**EXERCISE DIRECTIONS**
What lines of the material below hold the string "github"? Copy them out.

**EXCERPTED RECORDS**
####
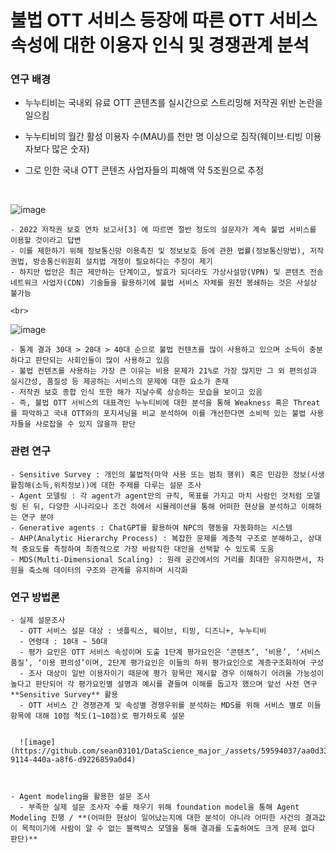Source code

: # 불법 OTT 서비스 등장에 따른 OTT 서비스 속성에 대한 이용자 인식 및 경쟁관계 분석


### 연구 배경
  - 누누티비는 국내외 유료 OTT 콘텐츠를 실시간으로 스트리밍해 저작권 위반 논란을 일으킴
  - 누누티비의 월간 활성 이용자 수(MAU)를 천만 명 이상으로 짐작(웨이브·티빙 이용자보다 많은 숫자)
  - 그로 인한 국내 OTT 콘텐츠 사업자들의 피해액 약 5조원으로 추정

    <br>

![image](https://github.com/sean03101/DataScience_major_/assets/59594037/3ab76ed2-1360-4d18-9fa9-5981ca919a36)

    - 2022 저작권 보호 연차 보고서[3] 에 따르면 절반 정도의 설문자가 계속 불법 서비스를 이용할 것이라고 답변
    - 이를 제한하기 위해 정보통신망 이용촉진 및 정보보호 등에 관한 법률(정보통신망법), 저작권법, 방송통신위원회 설치법 개정이 필요하다는 주장이 제기
    - 하지만 법안은 최근 제안하는 단계이고, 발효가 되더라도 가상사설망(VPN) 및 콘텐츠 전송 네트워크 사업자(CDN) 기술들을 활용하기에 불법 서비스 자체를 원천 봉쇄하는 것은 사실상 불가능

    <br>

![image](https://github.com/sean03101/DataScience_major_/assets/59594037/a849f42d-3764-4aa9-adc8-c0f830937106)


    - 통계 결과 30대 > 20대 > 40대 순으로 불법 컨텐츠를 많이 사용하고 있으며 소득이 충분하다고 판단되는 사회인들이 많이 사용하고 있음
    - 불법 컨텐츠를 사용하는 가장 큰 이유는 비용 문제가 21%로 가장 많지만 그 외 편의성과 실시간성, 품질성 등 제공하는 서비스의 문제에 대한 요소가 존재
    - 저작권 보호 종합 인식 또한 해가 지날수록 상승하는 모습을 보이고 있음
    - 즉, 불법 OTT 서비스의 대표격인 누누티비에 대한 분석을 통해 Weakness 혹은 Threat를 파악하고 국내 OTT와의 포지셔닝을 비교 분석하여 이를 개선한다면 소비력 있는 불법 사용자들을 사로잡을 수 있지 않을까 판단


  ### 관련 연구

    - Sensitive Survey : 개인의 불법적(마약 사용 또는 범죄 행위) 혹은 민감한 정보(사생활침해(소득,위치정보))에 대한 주제를 다루는 설문 조사
    - Agent 모델링 : 각 agent가 agent만의 규칙, 목표를 가지고 마치 사람인 것처럼 모델링 된 뒤, 다양한 시나리오나 조건 하에서 시뮬레이션을 통해 어떠한 현상을 분석하고 이해하는 연구 분야
    - Generative agents : ChatGPT를 활용하여 NPC의 행동을 자동화하는 시스템
    - AHP(Analytic Hierarchy Process) : 복잡한 문제를 계층적 구조로 분해하고, 상대적 중요도를 측정하여 최종적으로 가장 바람직한 대안을 선택할 수 있도록 도움
    - MDS(Multi-Dimensional Scaling) : 원래 공간에서의 거리를 최대한 유지하면서, 차원을 축소해 데이터의 구조와 관계를 유지하며 시각화


    
  ### 연구 방법론
      
    - 실제 설문조사
      - OTT 서비스 설문 대상 : 넷플릭스, 웨이브, 티빙, 디즈니+, 누누티비
      - 연령대 : 10대 ~ 50대
      - 평가 요인은 OTT 서비스 속성이며 도출 1단계 평가요인은 ‘콘텐츠’, ‘비용’, ‘서비스 품질’, ‘이용 편의성’이며, 2단계 평가요인은 이들의 하위 평가요인으로 계층구조화하여 구성
      - 조사 대상이 일반 이용자이기 때문에 평가 항목만 제시할 경우 이해하기 어려울 가능성이 높다고 판단되어 각 평가요인별 설명과 예시를 곁들여 이해를 돕고자 했으며 앞선 사전 연구 **Sensitive Survey** 활용
      - OTT 서비스 간 경쟁관계 및 속성별 경쟁우위를 분석하는 MDS를 위해 서비스 별로 이들 항목에 대해 10점 척도(1~10점)로 평가하도록 설문
      

      ![image](https://github.com/sean03101/DataScience_major_/assets/59594037/aa0d339f-9114-440a-a8f6-d9226859a0d4)



    - Agent modeling을 활용한 설문 조사
      - 부족한 실제 설문 조사자 수를 채우기 위해 foundation model을 통해 Agent Modeling 진행 / **(어떠한 현상이 일어났는지에 대한 분석이 아니라 어떠한 사건의 결과값이 목적이기에 사람이 알 수 없는 블랙박스 모델을 통해 결과를 도출하여도 크게 문제 없다 판단)**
####
**COMPLETED TASK**
![image](https://github.com/sean03101/DataScience_major_/assets/59594037/3ab76ed2-1360-4d18-9fa9-5981ca919a36)
![image](https://github.com/sean03101/DataScience_major_/assets/59594037/a849f42d-3764-4aa9-adc8-c0f830937106)
      ![image](https://github.com/sean03101/DataScience_major_/assets/59594037/aa0d339f-9114-440a-a8f6-d9226859a0d4)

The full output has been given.